Tale mancanza si rivela particolarmente grave considerando che il rispetto dei diritti umani dovrebbe costituire il fulcro e il criterio fondamentale nella definizione di accordi di cooperazione, specialmente con quei paesi che, negli ultimi anni, hanno registrato un preoccupante deterioramento delle condizioni di vita delle minoranze sessuali – che costituiscono una parte dei richiedenti asilo nel nostro paese.
Un approccio disattento e, secondo Hilaire Kamga, giurista camerunense, il fulcro del problema nei rapporti tra Africa e occidente.
“Il sostegno dell’occidente alla società civile in Africa è limitato e non sufficientemente incisivo. Gli investimenti in questo ambito rappresentano meno del 10% del sostegno totale dell’UE in Africa, con una priorità data a settori come l’ambiente, l’istruzione e la salute.

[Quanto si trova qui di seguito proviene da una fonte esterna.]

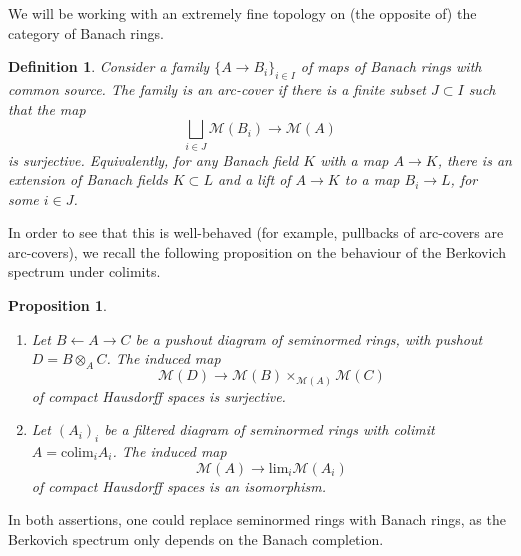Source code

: \documentclass[11pt]{amsart}
\numberwithin{equation}{section}
\numberwithin{theorem}{section}
\newtheorem{proposition}[theorem]{Proposition}
\newtheorem{definition}[theorem]{Definition}
\theoremstyle{definition}
\begin{document}
We will be working with an extremely fine topology on (the opposite of) the category of Banach rings.

\begin{definition}\label{def:arccover} Consider a family $\{A\to B_i\}_{i\in I}$ of maps of Banach rings with common source. The family is an arc-cover if there is a finite subset $J\subset I$ such that the map
\[
\bigsqcup_{i\in J} \mathcal M(B_i)\to \mathcal M(A)
\]
is surjective. Equivalently, for any Banach field $K$ with a map $A\to K$, there is an extension of Banach fields $K\subset L$ and a lift of $A\to K$ to a map $B_i\to L$, for some $i\in J$.
\end{definition}

In order to see that this is well-behaved (for example, pullbacks of arc-covers are arc-covers), we recall the following proposition on the behaviour of the Berkovich spectrum under colimits.

\begin{proposition}\label{prop:berkovichspectrumcolimit}\leavevmode\begin{enumerate}
\item[{\rm (i)}] Let $B\leftarrow A\to C$ be a pushout diagram of seminormed rings, with pushout $D=B\otimes_A C$. The induced map
\[
\mathcal M(D)\to \mathcal M(B)\times_{\mathcal M(A)} \mathcal M(C)
\]
of compact Hausdorff spaces is surjective.
\item[{\rm (ii)}] Let $(A_i)_i$ be a filtered diagram of seminormed rings with colimit $A=\mathrm{colim}_i A_i$. The induced map
\[
\mathcal M(A)\to \mathrm{lim}_i \mathcal M(A_i)
\]
of compact Hausdorff spaces is an isomorphism.
\end{enumerate}
\end{proposition}

In both assertions, one could replace seminormed rings with Banach rings, as the Berkovich spectrum only depends on the Banach completion.
\end{document}
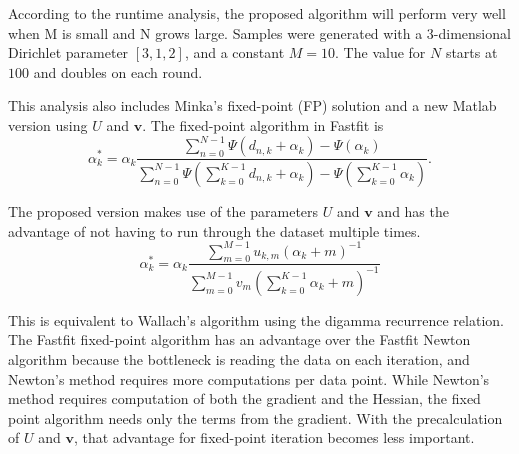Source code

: \documentclass[twoside]{article}
\begin{document}
According to the runtime analysis, the proposed algorithm will perform very well when M is small and N grows large.  Samples were generated with a 3-dimensional Dirichlet parameter $[3,1,2]$, and a constant $M = 10$.  The value for $N$ starts at $100$ and doubles on each round.

This analysis also includes Minka's fixed-point (FP) solution and a new Matlab version using $U$ and $\mathbf{v}$.  The fixed-point algorithm in Fastfit is
\[
\alpha_k^{*}= \alpha_k\frac{\sum_{n=0}^{N-1}\Psi(d_{n,k}+\alpha_k)-\Psi(\alpha_k)}{\sum_{n=0}^{N-1}\Psi(\sum_{k=0}^{K-1}d_{n,k}+\alpha_k)-\Psi(\sum_{k=0}^{K-1}\alpha_k)}.
\]

The proposed version makes use of the parameters $U$ and $\mathbf{v}$ and has the advantage of not having to run through the dataset multiple times.
\[
\alpha_k^{*}= \alpha_k\frac{\sum_{m=0}^{M-1}u_{k,m}(\alpha_k+m)^{-1}}{\sum_{m=0}^{M-1}v_m\left(\sum_{k=0}^{K-1}\alpha_k+m\right)^{-1}}
\]

This is equivalent to Wallach's algorithm using the digamma recurrence relation\cite{wallach}. The Fastfit fixed-point algorithm has an advantage over the Fastfit Newton algorithm because the bottleneck is reading the data on each iteration, and Newton's method requires more computations per data point.  While Newton's method requires computation of both the gradient and the Hessian, the fixed point algorithm needs only the terms from the gradient.  With the precalculation of $U$ and $\mathbf{v}$, that advantage for fixed-point iteration becomes less important.
\end{document}
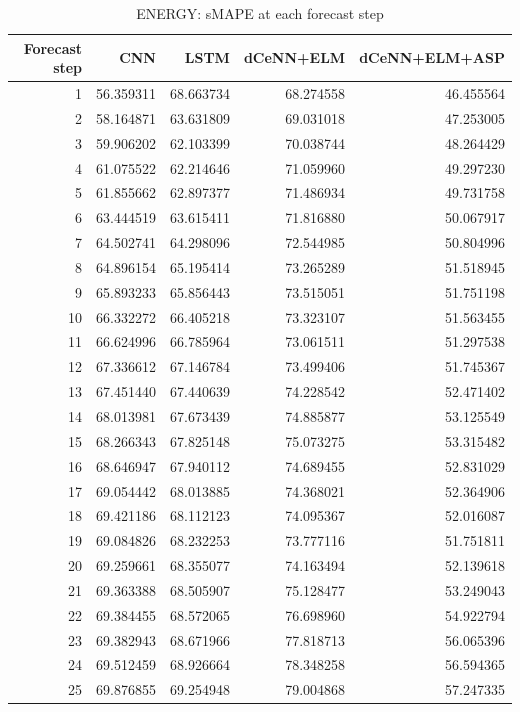 \begin{table}
\caption{ENERGY: sMAPE at each forecast step}
\begin{tabular}{rrrrr}
\toprule
Forecast step & CNN & LSTM & dCeNN+ELM & dCeNN+ELM+ASP \\
\midrule
1 & 56.359311 & 68.663734 & 68.274558 & 46.455564 \\
2 & 58.164871 & 63.631809 & 69.031018 & 47.253005 \\
3 & 59.906202 & 62.103399 & 70.038744 & 48.264429 \\
4 & 61.075522 & 62.214646 & 71.059960 & 49.297230 \\
5 & 61.855662 & 62.897377 & 71.486934 & 49.731758 \\
6 & 63.444519 & 63.615411 & 71.816880 & 50.067917 \\
7 & 64.502741 & 64.298096 & 72.544985 & 50.804996 \\
8 & 64.896154 & 65.195414 & 73.265289 & 51.518945 \\
9 & 65.893233 & 65.856443 & 73.515051 & 51.751198 \\
10 & 66.332272 & 66.405218 & 73.323107 & 51.563455 \\
11 & 66.624996 & 66.785964 & 73.061511 & 51.297538 \\
12 & 67.336612 & 67.146784 & 73.499406 & 51.745367 \\
13 & 67.451440 & 67.440639 & 74.228542 & 52.471402 \\
14 & 68.013981 & 67.673439 & 74.885877 & 53.125549 \\
15 & 68.266343 & 67.825148 & 75.073275 & 53.315482 \\
16 & 68.646947 & 67.940112 & 74.689455 & 52.831029 \\
17 & 69.054442 & 68.013885 & 74.368021 & 52.364906 \\
18 & 69.421186 & 68.112123 & 74.095367 & 52.016087 \\
19 & 69.084826 & 68.232253 & 73.777116 & 51.751811 \\
20 & 69.259661 & 68.355077 & 74.163494 & 52.139618 \\
21 & 69.363388 & 68.505907 & 75.128477 & 53.249043 \\
22 & 69.384455 & 68.572065 & 76.698960 & 54.922794 \\
23 & 69.382943 & 68.671966 & 77.818713 & 56.065396 \\
24 & 69.512459 & 68.926664 & 78.348258 & 56.594365 \\
25 & 69.876855 & 69.254948 & 79.004868 & 57.247335 \\

\end{tabular}
\end{table}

È necessario invece un approccio trasversale, basato sui diritti umani, anche per ottenere risultati significativi in questi settori”.
Eppure, la stessa Ursula von der Layen, sempre più vicina alla premier soprattutto sui dossier legati all’immigrazione e alla cooperazione con i Paesi africani, sembra non preoccuparsi più troppo delle implicazioni etiche nel chiudere ingenti accordi con paesi non allineati con la visione UE in ambito di non-discriminazione, inclusione e salvaguardia dei diritti e della dignità dell’essere umano.
Va infatti sottolineato che, negli anni recenti, numerosi paesi africani hanno intensificato le proprie leggi anti-LGBTQIA+, scatenando una persecuzione sistematica che coinvolge, tra gli altri, Uganda, Burundi, Kenya e Senegal. Ministri e capi di stato di questi paesi, proprio oggi, stringono la mano ai rappresentanti del nostro governo. Ma perché dovremmo preoccuparcene?
La situazione dei diritti umani ed LGBTQIA+ in Africa
Secondo l’ultimo rapporto di Amnesty International – che analizza la situazione dei diritti umani in quattordici paesi africani – la comunità LGBTQIA+ africana si starebbe “avviando all’estinzione”.
Ben 31 paesi del blocco persistono nel criminalizzare non solo l’omosessualità, ma anche tutto ciò che si discosta dall’eterocisnormatività – in un ritorno alla “tradizione” che sarebbe il traino verso la riconquista della sovranità africana in sfida alle imposizioni occidentali.
Quando istituzioni come la Banca Mondiale, il Fondo Monetario Internazionale e la Banca Europea degli Investimenti, decidono di ritirare i loro finanziamenti all’Uganda in segno di protesta, le società africane interpretano infatti queste azioni come un tentativo dell’Occidente di esercitare un nuovo tipo di colonialismo, un tentativo di imporre la loro superiorità economica per promuovere un cambiamento culturale che le teocrazie islamiste vedono come degenerativo e decadente.
Ed è proprio da questo cortocircuito che si inaspriscono le già draconiane leggi ugandesi, che prevedono la pena di morte per “atti omosessuali” mentre gli attivisti vengono accoltellati per strada in pieno giorno, ed è così che capi di stato africani filorussi corteggiano i BRICS, più allineati con le loro visioni estremiste.
Parallelamente, la Russia ha di fatto intensificato la sua influenza in Africa, anche attraverso campagne di disinformazione mirate a condizionare gli apparati democratici dei singoli Paesi africani.
È però realmente giunto il momento in cui l’Italia, pilastro fondamentale dell’Unione Europea e custode dei suoi valori essenziali (anche ma non solo in ambito di inclusione e rispetto verso le minoranze), si pieghi a rinunciare a questi principi per intraprendere accordi superficiali, focalizzati solo sul trattamento dei sintomi e non delle cause?
La scelta di ridurre l’Africa a un semplice token economico anziché riconoscerla come un partner eguale, con cui sviluppare un dialogo bilaterale e costruttivo che superi gli interessi economici di breve termine, è l’unica rimasta?